According to Schuchmann, this research has already started to help make positive changes in auto emissions.

“In California, right now, the ports of Los Angeles and Long Beach are expediting the state rule to get rid of older trucks on the road and to use better emission control technology,” he said.

In addition, Schuchmann claims that while measuring the effects of this change, the group was the first to discover a side effect created by natural gas using trucks.

Instead of converting one pollutant to nitrogen, it was converted to ammonia, an unregulated and illegal pollutant.

According to Stedman, the future of FEAT is hard to predict.

“We have a whole new idea as to how to monitor heavy duty truck emissions as they drive by,” he said. “The State of California has a 39-page request for proposal out, which we are busy responding to. If we win the bid, that will take my research out to a new distance – a final report would be issued in 2018.”

Beyond that, Stedman isn’t sure where his invention will go.

“I would love to see a future in which [our technology] is used instead of the current emission testing,” he said.

In 2006, his initial  research revealed that less than 5 percent of the vehicles in Colorado are responsible for more than half of the automobile emissions released into the environment.

Air Care Colorado allows cars who undergo two clean RapidScreen recordings in a 10-month window to bypass the required standard emissions test. Stedman said he believes it is more important and more efficient to only test top-emitting cars that account for half of the total auto pollution.

The project officially started in 1987, although Stedman has unofficially been working on it since the late seventies.

“As usual with research, [what motivated me to start the project] was the combination of a new idea, the recognition that this idea has value and the further step and success in persuading some entity to support the research with money,” said Stedman.

In this case the supporting entity was the Colorado Office of Energy Conservation, which is now called the Office of Energy, Management and Conservation.

Stedman claims that FEAT itself saves a lot of money in conserved energy.

“About 200,000 vehicles receive a RapidScreen emission test passing grade each year without having to go to the test and wait in line,” he said. “If we assume that 10 miles of driving are saved at 20 miles per gallon, about 100,000 gallons of fuel is saved. Assuming each gallon costs approximately $3, $300,000 are saved each year. This annual amount is a lot more money than we ever got in the first place to invent and develop the device.”

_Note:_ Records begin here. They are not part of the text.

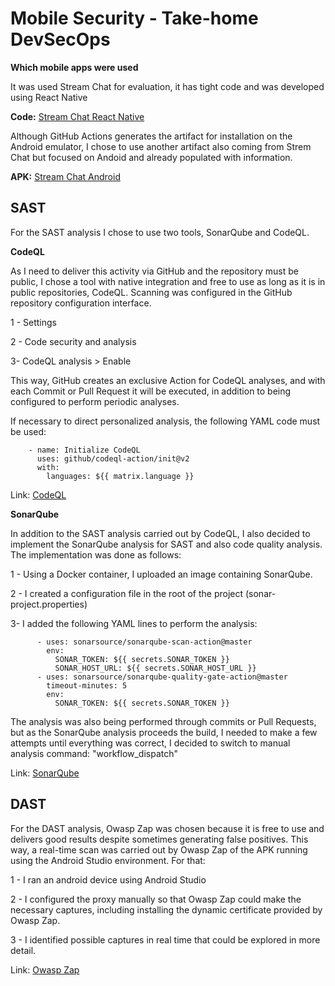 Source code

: # Mobile Security - Take-home DevSecOps

**Which mobile apps were used**

It was used Stream Chat for evaluation, it has tight code and was developed using React Native

**Code:** [Stream Chat React Native](https://github.com/GetStream/stream-chat-react-native)

Although GitHub Actions generates the artifact for installation on the Android emulator, I chose to use another artifact also coming from Strem Chat but focused on Andoid and already populated with information.

**APK:** [Stream Chat Android](https://github.com/GetStream/stream-chat-android)


## SAST

For the SAST analysis I chose to use two tools, SonarQube and CodeQL.

**CodeQL**

As I need to deliver this activity via GitHub and the repository must be public, I chose a tool with native integration and free to use as long as it is in public repositories, CodeQL.
Scanning was configured in the GitHub repository configuration interface.

1 - Settings

2 - Code security and analysis

3- CodeQL analysis > Enable

This way, GitHub creates an exclusive Action for CodeQL analyses, and with each Commit or Pull Request it will be executed, in addition to being configured to perform periodic analyses.

If necessary to direct personalized analysis, the following YAML code must be used:
```
    - name: Initialize CodeQL
      uses: github/codeql-action/init@v2
      with:
        languages: ${{ matrix.language }}
```
Link: [CodeQL](https://codeql.github.com/) 

**SonarQube**

In addition to the SAST analysis carried out by CodeQL, I also decided to implement the SonarQube analysis for SAST and also code quality analysis. The implementation was done as follows:

1 - Using a Docker container, I uploaded an image containing SonarQube.

2 - I created a configuration file in the root of the project (sonar-project.properties)

3- I added the following YAML lines to perform the analysis:

```
      - uses: sonarsource/sonarqube-scan-action@master
        env:
          SONAR_TOKEN: ${{ secrets.SONAR_TOKEN }}
          SONAR_HOST_URL: ${{ secrets.SONAR_HOST_URL }}
      - uses: sonarsource/sonarqube-quality-gate-action@master
        timeout-minutes: 5
        env:
          SONAR_TOKEN: ${{ secrets.SONAR_TOKEN }}
```

The analysis was also being performed through commits or Pull Requests, but as the SonarQube analysis proceeds the build, I needed to make a few attempts until everything was correct, I decided to switch to manual analysis command: "workflow_dispatch"

Link: [SonarQube](https://hub.docker.com/_/sonarqube)

## DAST

For the DAST analysis, Owasp Zap was chosen because it is free to use and delivers good results despite sometimes generating false positives.
This way, a real-time scan was carried out by Owasp Zap of the APK running using the Android Studio environment. For that:

1 - I ran an android device using Android Studio

2 - I configured the proxy manually so that Owasp Zap could make the necessary captures, including installing the dynamic certificate provided by Owasp Zap.

3 - I identified possible captures in real time that could be explored in more detail.

Link: [Owasp Zap](https://www.zaproxy.org/)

The invention has brought in over $4 million in patent license fees for DU, but according to Stedman there are many more benefits that have come from the research.

“[FEAT has provided] a much better understanding for real motor vehicle emissions,” he said.

His research also shows the top 1 percent of exhaust-emitting cars produce “a whopping 30 percent of the total emissions.”

Stedman said he doesn’t understand how these cars can pass fuel efficiency tests because of these alarming statistics.

The new technology is spreading all over the world. Twenty-one countries, including New Zealand, Switzerland and China, are already using the invention.

Over 200,000 vehicle emissions have been read.